What is required ▸ List all lines of the data that include the string "LogsheetXtractor".

Supplied material ▸
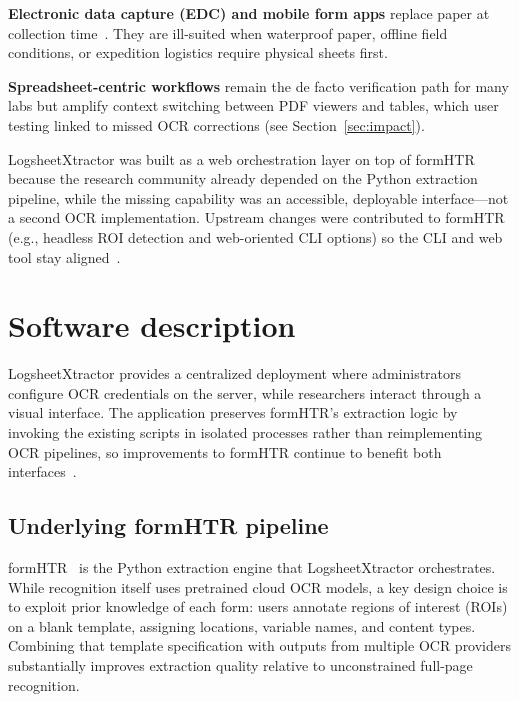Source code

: \documentclass[preprint,12pt,a4paper]{elsarticle}
\begin{document}
\textbf{Electronic data capture (EDC) and mobile form apps} replace paper at collection time~\cite{VANTAMELEN2004123,BREWER2016131}.
They are ill-suited when waterproof paper, offline field conditions, or expedition logistics require physical sheets first.

\textbf{Spreadsheet-centric workflows} remain the de facto verification path for many labs but amplify context switching between PDF viewers and tables, which user testing linked to missed OCR corrections (see Section~\ref{sec:impact}).

LogsheetXtractor was built as a web orchestration layer on top of formHTR because the research community already depended on the Python extraction pipeline, while the missing capability was an accessible, deployable interface---not a second OCR implementation.
Upstream changes were contributed to formHTR (e.g., headless ROI detection and web-oriented CLI options) so the CLI and web tool stay aligned~\cite{formHTR_pr81}.

\section{Software description}
\label{sec:software-description}

LogsheetXtractor provides a centralized deployment where administrators configure OCR credentials on the server, while researchers interact through a visual interface.
The application preserves formHTR's extraction logic by invoking the existing scripts in isolated processes rather than reimplementing OCR pipelines, so improvements to formHTR continue to benefit both interfaces~\cite{formHTR_pr81}.

\subsection{Underlying formHTR pipeline}
\label{sec:formhtr}

formHTR~\cite{formHTR_repo} is the Python extraction engine that LogsheetXtractor orchestrates.
While recognition itself uses pretrained cloud OCR models, a key design choice is to exploit prior knowledge of each form: users annotate regions of interest (ROIs) on a blank template, assigning locations, variable names, and content types.
Combining that template specification with outputs from multiple OCR providers substantially improves extraction quality relative to unconstrained full-page recognition.
\end{document}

Task response ▸
LogsheetXtractor was built as a web orchestration layer on top of formHTR because the research community already depended on the Python extraction pipeline, while the missing capability was an accessible, deployable interface---not a second OCR implementation.
LogsheetXtractor provides a centralized deployment where administrators configure OCR credentials on the server, while researchers interact through a visual interface.
formHTR~\cite{formHTR_repo} is the Python extraction engine that LogsheetXtractor orchestrates.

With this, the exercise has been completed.